Private Equity Firms Face Potential Liability Under Plant Closing Laws
Stephen D. Erf
The federal Worker Adjustment and Retraining Notification Act (WARN) requires an employer with 100 or more employees to provide 60 days’ advance notice of a “mass layoff” or “plant closing,” as defined in the statute, unless an exception is applicable. Several states have comparable laws that typically are triggered at a lower threshold of employment losses. Failure to provide the 60-day notice often results in class action litigation and potential liability for the pay and benefits that the affected employees would have received if the employer had given proper notice. Private equity firms and their holding companies and advisory firms often are drawn into the litigation based on allegations that, whether as a parent entity or a lender, they are liable along with the (frequently bankrupt) portfolio company. Avoiding such litigation and exiting quickly from litigation that could not be avoided will depend on the degree to which the private equity participants proactively manage their activities in light of the criteria the courts use to assess their potential liability.
For example, in December 2013, the U.S. Court of Appeals for the Second Circuit (with jurisdiction over New York, Connecticut and Vermont) ruled in Guippone v. BH S&B Holdings LLC that a private equity firm or its holding company may be liable to a class of employees for the failure of its portfolio company to comply with the WARN law. Essentially, Steve & Barry’s was a chain of retail apparel stores owned and operated by Steve & Barry’s Industries, Inc. (S&B Industries), the assets of which were purchased by BH S&B Holdings LLC (Holdings), which was wholly owned by BHY S&B Holdco, LLC (HoldCo), a holding company, which in turn was owned by various private equity investment firms. Holdings, the operating company that employed the employees, lacked a board of directors of its own, and the officers of Holdings included representatives from the private equity firms. After Holdings’ lender exercised its rights under its loan agreement and “swept” roughly $30 million from Holdings’ account, the Holdco board passed a resolution authorizing Holdings to file for bankruptcy protection. It did, quickly followed by store closings and employee terminations. The trial court dismissed the private equity firms at the pleading stage, but denied HoldCo’s motion to dismiss. After discovery, the trial court granted HoldCo’s motion for summary judgment on the basis that there were not sufficient facts to permit a jury to conclude that HoldCo was a single employer with Holdings.
However, while the appellate court affirmed the dismissal of the private equity defendants at the pleading stage because of insufficient factual allegations, the appellate court reversed the ruling in favor of Holdco and remanded the case for a trial to determine whether HoldCo was a single employer with Holdings. On the latter issue, the court declined to apply the test for determining whether a lender or creditor is responsible for its debtors WARN violation (i.e., whether the creditor was responsible for operating the business as a going concern rather than acting only to protect its security interest and preserve the business asset for liquidation or sale). Instead, the court joined a growing consensus that the proper test for whether a related or parent entity (or, as in this case, an equity investor) can be considered an employer under WARN is the “five non-exclusive factors set forth in Department of Labor regulations” (i.e., 20 C.F.R. §639.3(a)(2)):
Under existing legal rules, independent contractors and subsidiaries which are wholly or partially owned by a parent company are treated as separate employers or as a part of the parent or contracting company depending upon the degree of their independence from the parent. Some of the factors to be considered in making this determination are (i) common ownership, (ii) common directors and/or officers, (iii) de facto exercise of control, (iv) unity of personnel policies emanating from a common source, and (v) the dependency of operations.
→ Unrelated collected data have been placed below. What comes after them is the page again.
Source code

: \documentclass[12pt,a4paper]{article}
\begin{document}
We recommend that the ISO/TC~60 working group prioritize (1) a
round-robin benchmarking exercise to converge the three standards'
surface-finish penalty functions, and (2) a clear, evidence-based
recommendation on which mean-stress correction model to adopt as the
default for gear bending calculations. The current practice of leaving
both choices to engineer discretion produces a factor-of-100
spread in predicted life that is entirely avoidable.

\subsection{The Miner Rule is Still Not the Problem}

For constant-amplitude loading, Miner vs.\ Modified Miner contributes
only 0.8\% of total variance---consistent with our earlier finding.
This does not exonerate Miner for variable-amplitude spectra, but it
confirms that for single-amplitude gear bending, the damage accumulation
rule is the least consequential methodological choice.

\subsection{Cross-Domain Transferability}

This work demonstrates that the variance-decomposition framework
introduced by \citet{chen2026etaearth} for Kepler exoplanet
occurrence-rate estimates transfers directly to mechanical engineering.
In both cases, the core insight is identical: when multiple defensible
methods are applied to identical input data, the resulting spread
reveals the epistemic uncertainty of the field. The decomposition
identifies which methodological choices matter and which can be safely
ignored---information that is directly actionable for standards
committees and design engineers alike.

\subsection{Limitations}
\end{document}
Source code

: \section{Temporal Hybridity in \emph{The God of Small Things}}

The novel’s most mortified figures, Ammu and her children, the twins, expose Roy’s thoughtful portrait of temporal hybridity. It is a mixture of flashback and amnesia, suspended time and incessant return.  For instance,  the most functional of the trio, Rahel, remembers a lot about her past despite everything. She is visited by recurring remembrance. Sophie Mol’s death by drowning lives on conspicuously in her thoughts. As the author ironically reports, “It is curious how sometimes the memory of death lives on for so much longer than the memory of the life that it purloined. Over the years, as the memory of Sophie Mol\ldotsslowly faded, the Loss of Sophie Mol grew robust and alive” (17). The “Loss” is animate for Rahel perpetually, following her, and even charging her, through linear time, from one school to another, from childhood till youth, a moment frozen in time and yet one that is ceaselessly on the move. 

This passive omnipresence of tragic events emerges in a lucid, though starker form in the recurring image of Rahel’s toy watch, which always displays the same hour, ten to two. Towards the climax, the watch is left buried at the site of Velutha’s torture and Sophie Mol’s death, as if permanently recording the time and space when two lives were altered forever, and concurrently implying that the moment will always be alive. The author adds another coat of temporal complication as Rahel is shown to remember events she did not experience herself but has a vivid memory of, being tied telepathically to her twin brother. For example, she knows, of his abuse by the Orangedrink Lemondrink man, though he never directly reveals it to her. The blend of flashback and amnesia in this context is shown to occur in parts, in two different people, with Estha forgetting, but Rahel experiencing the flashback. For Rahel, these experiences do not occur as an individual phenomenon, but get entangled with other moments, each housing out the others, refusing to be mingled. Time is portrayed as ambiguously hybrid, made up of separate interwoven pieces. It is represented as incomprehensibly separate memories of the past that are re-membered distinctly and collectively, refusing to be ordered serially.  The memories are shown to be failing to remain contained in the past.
No single factor controls, and all factors need not be present—the courts balance these and any other particularly relevant factors in deciding whether the nominally separate entities actually functioned as a single entity with regard to the policy of whether to terminate the employees. The presence of the first two factors (common ownership and common directors and/or officers) is not controlling. The second factor (whether the two entities have the same people occupying director, offer positions at both entities, repeatedly transfer management personnel between the entities, or have officers or directors occupying formal management positions regarding the second entity) is of minimal importance because courts generally presume that they are wearing the appropriate subsidiary hat when acting for the subsidiary.
The third factor (de facto control) is the most critical factor and focuses beyond the issue of whether the parent merely exercised control pursuant to the ordinary incidents of stock ownership and, instead, on whether the affiliated company or private equity firm was the decision maker responsible for the employment practice giving rise to the litigation—the plant closing or mass layoff. The fourth factor focuses on whether the parties have centralized control of labor relations, such as centralized hiring and firing, payment of wages, maintenance of personnel records, benefits, and participation in collective bargaining. Finally, the fifth factor examines whether the entities share administrative or purchasing services or interchange employees, equipment or commingled finances, beyond mere reporting by the subsidiary’s officers to the parent, pursuant to a chain of command.
In Guippone, the appellate court sent the case back for a jury trial because the plaintiff had shown that a fact question on single-employer status existed. Holdings lacked a board, and one of HoldCo’s directors admitted that he did not know the distinction between Holdings and HoldCo. HoldCo’s board chose Holdings’ management and negotiated its financing. The record could permit a jury to conclude that Holdings lacked the ability to make any decision independently and that the HoldCo board resolution authorizing Holdings to effectuate the reductions in force was, in fact, the direction from HoldCo to Holdings to undertake the layoffs.
This and similar cases demonstrate the importance of observing corporate formalities, establishing and filling the director and officer positions of all entities, permitting the operating company management to make the decisions regarding employment terminations and plant closings, and clearly communicating and documenting these activities.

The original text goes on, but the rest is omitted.